There are over 2, 000 different species of orchids found in Papua New Guinea.
Some of these orchids are naturally home to the jungles and sides of river
systems at Kokop. There are over 38 species of the colorful Birds of Paradise.
Some of these birds are home to Kokop. Diversity of plant, insect, and
animal life is found everywhere at Kokop.
and Safety Issues: Kokop is the last place on earth for any international
guest to start worrying about security or safety issues. Here is why: the
people of Papua New Guinea come from over a thousand tribes. These tribes
have rules and regulations that are written within the conscious of every
person. One of the rule is that any visitor coming into the tribe's territory
should be shown respect. In essence, if a visitor comes to stay in my home
at Kokop, nobody will do any harm to this visitor. That is because it is
the law. Secondly, if anyone from the village does any harm (which is very
rare an instance), that person will account to me and my family as well
as to the entire tribe regarding the reasons of such harm inflicted on
a visitor. Normally, such persons are punished through shame and compensation
payments, the later as a sign of saying "sorry" to the victims. Over all,
the chances of getting into some unknown safety issues at Kokop is nearly
impossible. You can count on my words.
& Legal Issues: Prior to the arrival of white men, the natives
had their own legal system. Certain persons within the tribe, normally
tribal leaders would congregate at one place at a set time to find ways
to solve a social problem or crime. Common traditional problems that would
enter such court system would be raping of women, disputes over ownership
of land, murder, food poisoning, and stealing, among others. The modern
legal system's arrival has played a major influence in the change of role
and perspective of traditional leaders and their legal role in society.
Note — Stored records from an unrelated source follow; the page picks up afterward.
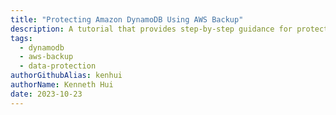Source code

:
 ```yaml
---
title: "Protecting Amazon DynamoDB Using AWS Backup"
description: A tutorial that provides step-by-step guidance for protecting your Amazon DynamoDB tables, using AWS Backup.
tags:
  - dynamodb
  - aws-backup
  - data-protection
authorGithubAlias: kenhui
authorName: Kenneth Hui
date: 2023-10-23
---
```

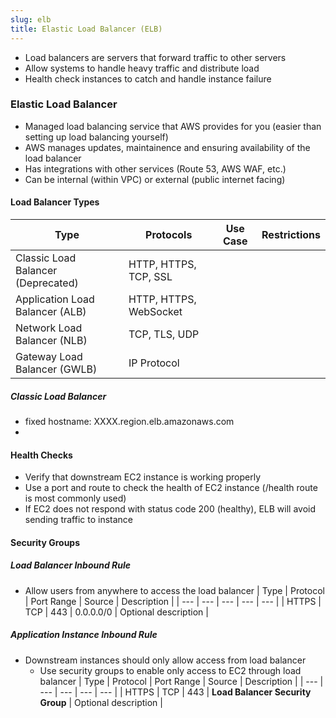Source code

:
 ```yaml
---
slug: elb
title: Elastic Load Balancer (ELB)
---
```


* Load balancers are servers that forward traffic to other servers
* Allow systems to handle heavy traffic and distribute load
* Health check instances to catch and handle instance failure

### Elastic Load Balancer
* Managed load balancing service that AWS provides for you (easier than setting up load balancing yourself)
* AWS manages updates, maintainence and ensuring availability of the load balancer
* Has integrations with other services (Route 53, AWS WAF, etc.)
* Can be internal (within VPC) or external (public internet facing)

#### Load Balancer Types

| Type | Protocols | Use Case | Restrictions |
| --- | --- | --- | --- |
| Classic Load Balancer (Deprecated) | HTTP, HTTPS, TCP, SSL | | |
| Application Load Balancer (ALB) | HTTP, HTTPS, WebSocket | | |
| Network Load Balancer (NLB) | TCP, TLS, UDP | | |
| Gateway Load Balancer (GWLB) | IP Protocol | | |

##### Classic Load Balancer
* fixed hostname: XXXX.region.elb.amazonaws.com
* 

#### Health Checks
* Verify that downstream EC2 instance is working properly
* Use a port and route to check the health of EC2 instance (/health route is most commonly used)
* If EC2 does not respond with status code 200 (healthy), ELB will avoid sending traffic to instance

#### Security Groups

##### Load Balancer Inbound Rule
* Allow users from anywhere to access the load balancer 
| Type | Protocol | Port Range | Source | Description |
| --- | --- | --- | --- | --- |
| HTTPS | TCP | 443 | 0.0.0.0/0 | Optional description |

##### Application Instance Inbound Rule
* Downstream instances should only allow access from load balancer
  * Use security groups to enable only access to EC2 through load balancer
| Type | Protocol | Port Range | Source | Description |
| --- | --- | --- | --- | --- |
| HTTPS | TCP | 443 | **Load Balancer Security Group** | Optional description |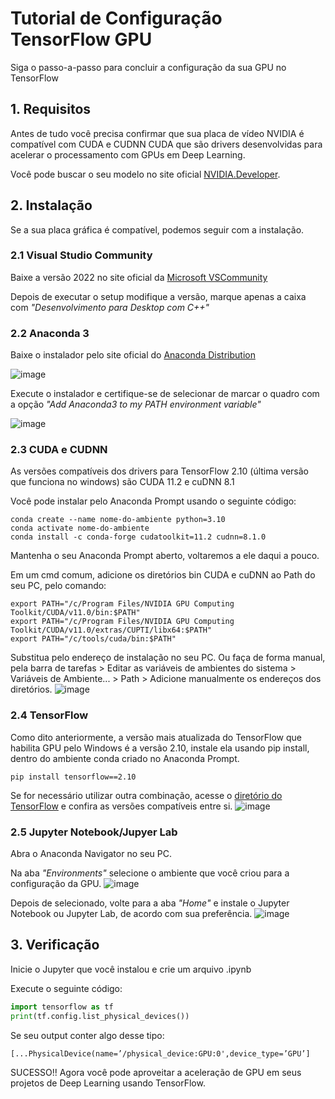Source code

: # Tutorial de Configuração TensorFlow GPU
Siga o passo-a-passo para concluir a configuração da sua GPU no TensorFlow

## 1. Requisitos
Antes de tudo você precisa confirmar que sua placa de vídeo NVIDIA é compatível com CUDA e CUDNN CUDA que são drivers desenvolvidas para acelerar o processamento com GPUs em Deep Learning.

Você pode buscar o seu modelo no site oficial [NVIDIA.Developer](https://developer.nvidia.com/cuda-gpus).

## 2. Instalação
Se a sua placa gráfica é compatível, podemos seguir com a instalação.

### 2.1 Visual Studio Community
Baixe a versão 2022 no site oficial da [Microsoft VSCommunity](https://visualstudio.microsoft.com/pt-br/vs/community/)

Depois de executar o setup modifique a versão, marque apenas a caixa com *"Desenvolvimento para Desktop com C++"*

### 2.2 Anaconda 3
Baixe o instalador pelo site oficial do [Anaconda Distribution](https://www.anaconda.com/download)

![image](https://github.com/prestesvinicius/tensorflow-gpu-unlock/assets/112510714/6ef3b412-50f1-4778-a73c-8a3c2399f614)


Execute o instalador e certifique-se de selecionar de marcar o quadro com a opção *"Add Anaconda3 to my PATH environment variable"*

![image](https://github.com/prestesvinicius/tensorflow-gpu-unlock/assets/112510714/a1ae1d5f-8f4f-4709-a976-0707b42e0f9b)

### 2.3 CUDA e CUDNN
As versões compatíveis dos drivers para TensorFlow 2.10 (última versão que funciona no windows) são CUDA 11.2 e cuDNN 8.1

Você pode instalar pelo Anaconda Prompt usando o seguinte código:
```plaintext
conda create --name nome-do-ambiente python=3.10
conda activate nome-do-ambiente
conda install -c conda-forge cudatoolkit=11.2 cudnn=8.1.0
```

Mantenha o seu Anaconda Prompt aberto, voltaremos a ele daqui a pouco.

Em um cmd comum, adicione os diretórios bin CUDA e cuDNN ao Path do seu PC, pelo comando:
```plaintext
export PATH="/c/Program Files/NVIDIA GPU Computing Toolkit/CUDA/v11.0/bin:$PATH"
export PATH="/c/Program Files/NVIDIA GPU Computing Toolkit/CUDA/v11.0/extras/CUPTI/libx64:$PATH"
export PATH="/c/tools/cuda/bin:$PATH"
```
Substitua pelo endereço de instalação no seu PC.
Ou faça de forma manual, pela barra de tarefas > Editar as variáveis de ambientes do sistema > Variáveis de Ambiente... > Path > Adicione manualmente os endereços dos diretórios.
![image](https://github.com/prestesvinicius/tensorflow-gpu-unlock/assets/112510714/01e24163-0f73-4f58-84e2-8253a9f29cdc)


### 2.4 TensorFlow
Como dito anteriormente, a versão mais atualizada do TensorFlow que habilita GPU pelo Windows é a versão 2.10, instale ela usando pip install, dentro do ambiente conda criado no Anaconda Prompt.
```plaintext
pip install tensorflow==2.10
```
Se for necessário utilizar outra combinação, acesse o [diretório do TensorFlow](https://www.tensorflow.org/install/source_windows?hl=pt-br#gpu) e confira as versões compatíveis entre si.
![image](https://github.com/prestesvinicius/tensorflow-gpu-unlock/assets/112510714/58ea23c1-2551-4090-943c-fde8cbfe0fa3)


### 2.5 Jupyter Notebook/Jupyer Lab
Abra o Anaconda Navigator no seu PC.

Na aba *"Environments"* selecione o ambiente que você criou para a configuração da GPU.
![image](https://github.com/prestesvinicius/tensorflow-gpu-unlock/assets/112510714/5ae622d2-62b0-4e66-9f31-d2f1a57f452a)

Depois de selecionado, volte para a aba *"Home"* e instale o Jupyter Notebook ou Jupyter Lab, de acordo com sua preferência.
![image](https://github.com/prestesvinicius/tensorflow-gpu-unlock/assets/112510714/3ef30324-bc69-4a6a-bfe7-6fcf9db4fefe)



## 3. Verificação
Inicie o Jupyter que você instalou e crie um arquivo .ipynb


Execute o seguinte código:
```python
import tensorflow as tf
print(tf.config.list_physical_devices())
```
Se seu output conter algo desse tipo:
```plaintext
[...PhysicalDevice(name=’/physical_device:GPU:0',device_type=’GPU’]
```

SUCESSO!! Agora você pode aproveitar a aceleração de GPU em seus projetos de Deep Learning usando TensorFlow.



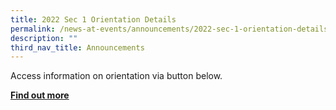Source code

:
 ```yaml
---
title: 2022 Sec 1 Orientation Details
permalink: /news-at-events/announcements/2022-sec-1-orientation-details
description: ""
third_nav_title: Announcements
---
```

<p>Access information on orientation via button below.</p>
<p><strong><a href="https://sites.google.com/moe.edu.sg/orchidparksecondaryschool/home" target="_blank" rel="noopener noreferrer" data-icon="" data-fallback="Find out more">Find out more</a></strong></p>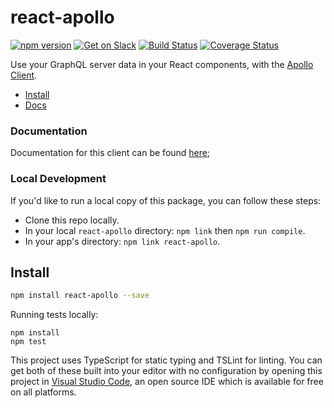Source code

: # react-apollo
[![npm version](https://badge.fury.io/js/react-apollo.svg)](https://badge.fury.io/js/react-apollo)
[![Get on Slack](https://img.shields.io/badge/slack-join-orange.svg)](http://www.apollostack.com/#slack)
[![Build Status](https://travis-ci.org/apollographql/react-apollo.svg?branch=master)](https://travis-ci.org/apollographql/react-apollo)
[![Coverage Status](https://coveralls.io/repos/github/apollographql/react-apollo/badge.svg?branch=master)](https://coveralls.io/github/apollographql/react-apollo?branch=master)

Use your GraphQL server data in your React components, with the [Apollo Client](https://github.com/apollostack/apollo-client).

- [Install](#install)
- [Docs](http://docs.apollostack.com/apollo-client/react.html)

### Documentation

Documentation for this client can be found [here](http://docs.apollostack.com/apollo-client/react.html);

### Local Development

If you'd like to run a local copy of this package, you can follow these steps:

- Clone this repo locally.
- In your local `react-apollo` directory: `npm link` then `npm run compile`.
- In your app's directory: `npm link react-apollo`.

## Install

```bash
npm install react-apollo --save
```

Running tests locally:

```
npm install
npm test
```

This project uses TypeScript for static typing and TSLint for linting. You can get both of these built into your editor with no configuration by opening this project in [Visual Studio Code](https://code.visualstudio.com/), an open source IDE which is available for free on all platforms.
Compensation payments for any crime commited has been and still is a norm.
The influence of modern money has changed the initial purpose of compensation,
which is expressing apology, to the present day perception of compensation
as a means of getting free monies. Compensation payment in the latter aspect
has brought uncalculated results. In any event, the tribal leaders and
their traditional legal system is still alive, not to strongly as used
to be, but present inspite of the fact that decisions are blurred due to
the confusion of western law's interpretation in a traditional society.
Kokop Village never used to have roads before the 1970s. Between then and
now (2001), there is an accessible road system which is under the provincial
government's plans to be sealed in 2002. If it is sealed, the equation
will change; life, people, culture, and thought patterns will change as
they have been over the past three decades. Since the arrival of the first
white men n 1930s and today (2001), the changes have been extremely fast,
even faster than the mind could absorb. There are few permanent houses,
modern generators, and use of electronic equipments are being used at Kokop.
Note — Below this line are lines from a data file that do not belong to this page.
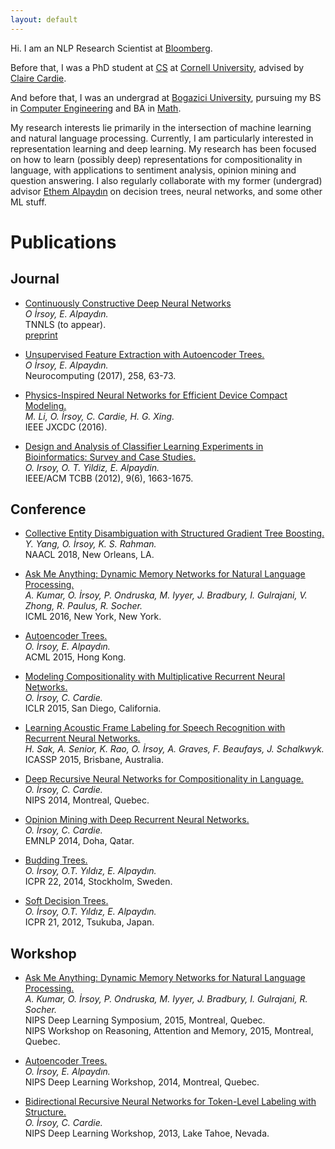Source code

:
 ```yaml
---
layout: default
---
```


Hi. I am an NLP Research Scientist at [Bloomberg](https://www.techatbloomberg.com/post-topic/data-science/).

Before that, I was a PhD student at [CS](http://www.cs.cornell.edu) at
[Cornell University](http://www.cornell.edu), advised by
[Claire Cardie](http://www.cs.cornell.edu/home/cardie/).

And before that, I was an undergrad at [Bogazici University](http://www.boun.edu.tr/en_US),
 pursuing my
BS in [Computer Engineering](https://cmpe.boun.edu.tr)
 and BA in [Math](http://math.boun.edu.tr).

My research interests lie primarily in the intersection of machine learning and natural
language processing. Currently, I am particularly interested in representation learning and
deep learning. My research has been focused on how to learn (possibly deep)
representations for compositionality in language, with applications to sentiment analysis, opinion
mining and question answering.
I also regularly collaborate with my former (undergrad) advisor
 [Ethem Alpaydın](https://www.cmpe.boun.edu.tr/~ethem/)
on decision trees, neural networks, and some other ML stuff.

# [](#header-1)Publications

## [](#header-2)Journal

- [Continuously Constructive Deep Neural Networks](https://ieeexplore.ieee.org/document/8744488)  
   _O İrsoy, E. Alpaydın._  
   TNNLS (to appear).  
   [preprint](https://arxiv.org/pdf/1804.02491)

- [Unsupervised Feature Extraction with Autoencoder Trees.](papers/Ozan_Neurocomp.pdf)  
   _O İrsoy, E. Alpaydın._  
   Neurocomputing (2017), 258, 63-73.

- [Physics-Inspired Neural Networks for Efficient Device Compact Modeling.](papers/piNN.pdf)  
   _M. Li, O. İrsoy, C. Cardie, H. G. Xing._  
   IEEE JXCDC (2016).

- [Design and Analysis of Classifier Learning Experiments in Bioinformatics: Survey and Case Studies.](papers/ieee-tcbb.pdf)  
   _O. Irsoy, O. T. Yildiz, E. Alpaydin._  
   IEEE/ACM TCBB (2012), 9(6), 1663-1675.

## [](#header-2)Conference

- [Collective Entity Disambiguation with Structured Gradient Tree Boosting.](https://arxiv.org/abs/1802.10229)  
   _Y. Yang, O. İrsoy, K. S. Rahman._  
   NAACL 2018, New Orleans, LA.

- [Ask Me Anything: Dynamic Memory Networks for Natural Language Processing.](papers/kumar16.pdf)  
   _A. Kumar, O. İrsoy, P. Ondruska, M. Iyyer, J. Bradbury, I. Gulrajani, V. Zhong, R. Paulus, R. Socher._  
   ICML 2016, New York, New York.

- [Autoencoder Trees.](papers/AiP25_Paper36.pdf)  
   _O. İrsoy, E. Alpaydın._  
   ACML 2015, Hong Kong.

- [Modeling Compositionality with Multiplicative Recurrent Neural Networks.](http://arxiv.org/abs/1412.6577)  
   _O. İrsoy, C. Cardie._  
   ICLR 2015, San Diego, California.

- [Learning Acoustic Frame Labeling for Speech Recognition with Recurrent Neural Networks.](papers/icassp15.pdf)  
   _H. Sak, A. Senior, K. Rao, O. İrsoy, A. Graves, F. Beaufays, J. Schalkwyk._  
   ICASSP 2015, Brisbane, Australia.

- [Deep Recursive Neural Networks for Compositionality in Language.](papers/nips14drsv.pdf)  
   _O. İrsoy, C. Cardie._  
   NIPS 2014, Montreal, Quebec.

- [Opinion Mining with Deep Recurrent Neural Networks.](papers/emnlp14drnt.pdf)  
   _O. İrsoy, C. Cardie._  
   EMNLP 2014, Doha, Qatar.

- [Budding Trees.](papers/budding-icpr2014.pdf)  
   _O. İrsoy, O.T. Yıldız, E. Alpaydın._  
   ICPR 22, 2014, Stockholm, Sweden.

- [Soft Decision Trees.](papers/icpr21.pdf)  
   _O. İrsoy, O.T. Yıldız, E. Alpaydın._  
   ICPR 21, 2012, Tsukuba, Japan.

## [](#header-2)Workshop

- [Ask Me Anything: Dynamic Memory Networks for Natural Language Processing.](http://arxiv.org/abs/1506.07285)  
   _A. Kumar, O. İrsoy, P. Ondruska, M. Iyyer, J. Bradbury, I. Gulrajani, R. Socher._  
   NIPS Deep Learning Symposium, 2015, Montreal, Quebec.  
   NIPS Workshop on Reasoning, Attention and Memory, 2015, Montreal, Quebec.

- [Autoencoder Trees.](http://arxiv.org/abs/1409.7461)  
   _O. İrsoy, E. Alpaydın._  
   NIPS Deep Learning Workshop, 2014, Montreal, Quebec.

- [Bidirectional Recursive Neural Networks for Token-Level Labeling with Structure.](http://arxiv.org/abs/1312.0493)  
   _O. İrsoy, C. Cardie._  
   NIPS Deep Learning Workshop, 2013, Lake Tahoe, Nevada.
The growing trend of favoring pop culture and being drawn towards it among
the young population is evident. The changes within the psychological and
physical mindset are so drastic, sometimes there are indications of culture
shock. The modern culture and traditional culture are always conflicting
somewhere within the process of change in various aspects of life at Kokop.
Only a foreign eye could witness the clarity of such cultural shift and
the tensions that compose it all. The Kentiga people and Kokop Village
are subject to constant change due to modern forces sweeping through the
mediums of mass education and socialization activities.